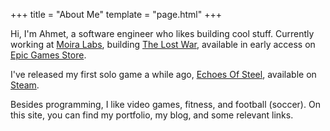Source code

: +++
title = "About Me"
template = "page.html"
+++

Hi, I'm Ahmet, a software engineer who likes building cool stuff. Currently working at [Moira Labs](https://www.moiralabs.net/), building [The Lost War](http://thelostwar.net/), available in early access on [Epic Games Store](https://store.epicgames.com/en-US/p/the-lost-war-ea53eb).

I've released my first solo game a while ago, [Echoes Of Steel](https://ahmetilten.com/portfolio/echoes-of-steel/), available on [Steam](https://store.steampowered.com/app/2580010/Echoes_Of_Steel/).

Besides programming, I like video games, fitness, and football (soccer). On this site, you can find my portfolio, my blog, and some relevant links.

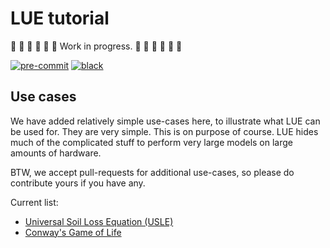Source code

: # LUE tutorial

🚧 🚧 🚧 🚧 🚧 🚧 Work in progress. 🚧 🚧 🚧 🚧 🚧 🚧

[![pre-commit](https://img.shields.io/badge/pre--commit-enabled-brightgreen?logo=pre-commit)](https://github.com/pre-commit/pre-commit)
[![black](https://img.shields.io/badge/code%20style-black-000000.svg)](https://github.com/psf/black)


## Use cases
We have added relatively simple use-cases here, to illustrate what LUE can be used for. They
are very simple. This is on purpose of course. LUE hides much of the complicated stuff to
perform very large models on large amounts of hardware.

BTW, we accept pull-requests for additional use-cases, so please do contribute yours if you
have any.

Current list:

- [Universal Soil Loss Equation (USLE)](use_case/usle)
- [Conway's Game of Life](use_case/game_of_life)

======

Within the data above, find the lines that contain the word "https" and copy each of them.

Hi, I'm Ahmet, a software engineer who likes building cool stuff. Currently working at [Moira Labs](https://www.moiralabs.net/), building [The Lost War](http://thelostwar.net/), available in early access on [Epic Games Store](https://store.epicgames.com/en-US/p/the-lost-war-ea53eb).
I've released my first solo game a while ago, [Echoes Of Steel](https://ahmetilten.com/portfolio/echoes-of-steel/), available on [Steam](https://store.steampowered.com/app/2580010/Echoes_Of_Steel/).
[![pre-commit](https://img.shields.io/badge/pre--commit-enabled-brightgreen?logo=pre-commit)](https://github.com/pre-commit/pre-commit)
[![black](https://img.shields.io/badge/code%20style-black-000000.svg)](https://github.com/psf/black)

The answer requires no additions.